Dam in Danghara, Khatlon, Tajikistan

Sangtuda 2 Hydroelectric Power Plant (Сангтудинская ГЭС-2; Нерӯгоҳи барқи обии Сангтӯда-2) is a Tajik hydroelectric power plant on the Vakhsh River.

==History==
Construction commenced during the Soviet period in the 1980s, but halted in the beginning of the 1990s due to lack of financing. In 1995, Iran expressed interest in helping to finish the project, but an agreement was not signed until 2005. Building work restarted on 20 December 2006.

The first unit was inaugurated on 6 September 2011 by presidents Emomalii Rahmon and Mahmoud Ahmadinejad.

==Description==
The power plant is built and operated Iranian company Sangob. The turnkey contractor was Farab International Co. The project was consulted by Mahab Ghods Engineering Company and the subcontractor was Omran Maroon Engineers Company. It operates simultaneously with Sangtuda 1 Hydroelectric Power Plant. It uses gates of Nurek reservoir.
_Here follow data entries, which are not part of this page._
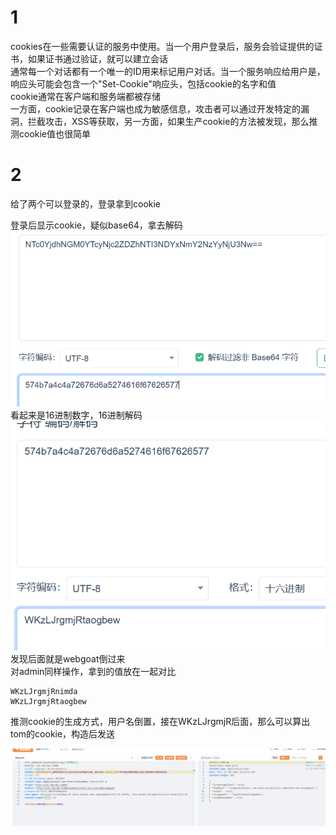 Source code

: # 1  
cookies在一些需要认证的服务中使用。当一个用户登录后，服务会验证提供的证书，如果证书通过验证，就可以建立会话  
通常每一个对话都有一个唯一的ID用来标记用户对话。当一个服务响应给用户是，响应头可能会包含一个"Set-Cookie"响应头，包括cookie的名字和值  
cookie通常在客户端和服务端都被存储  
一方面，cookie记录在客户端也成为敏感信息，攻击者可以通过开发特定的漏洞，拦截攻击，XSS等获取，另一方面，如果生产cookie的方法被发现，那么推测cookie值也很简单  

# 2  

给了两个可以登录的，登录拿到cookie

登录后显示cookie，疑似base64，拿去解码  
![alt text](image.png)  
看起来是16进制数字，16进制解码  
![alt text](image-1.png)  
发现后面就是webgoat倒过来  
对admin同样操作，拿到的值放在一起对比  
```
WKzLJrgmjRnimda
WKzLJrgmjRtaogbew
```
推测cookie的生成方式，用户名倒置，接在WKzLJrgmjR后面，那么可以算出tom的cookie，构造后发送  

![alt text](image-2.png)
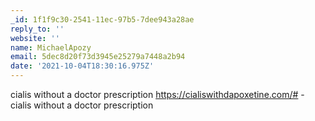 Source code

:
 ```yaml
---
_id: 1f1f9c30-2541-11ec-97b5-7dee943a28ae
reply_to: ''
website: ''
name: MichaelApozy
email: 5dec8d20f73d3945e25279a7448a2b94
date: '2021-10-04T18:30:16.975Z'
---
```

cialis without a doctor prescription https://cialiswithdapoxetine.com/# - cialis without a doctor prescription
The dam is an earth fill dam with clay core. Its height from the river bed is 31.5 m and crest length is 3185 m.

The run-of-river type power plant consist of two units able to produce 1 TWh of electricity a year. The generating equipment is manufactured in China.

Revenues during first 12 years would be paid to Iran – and after that, ownership would be transferred to Tajikistan.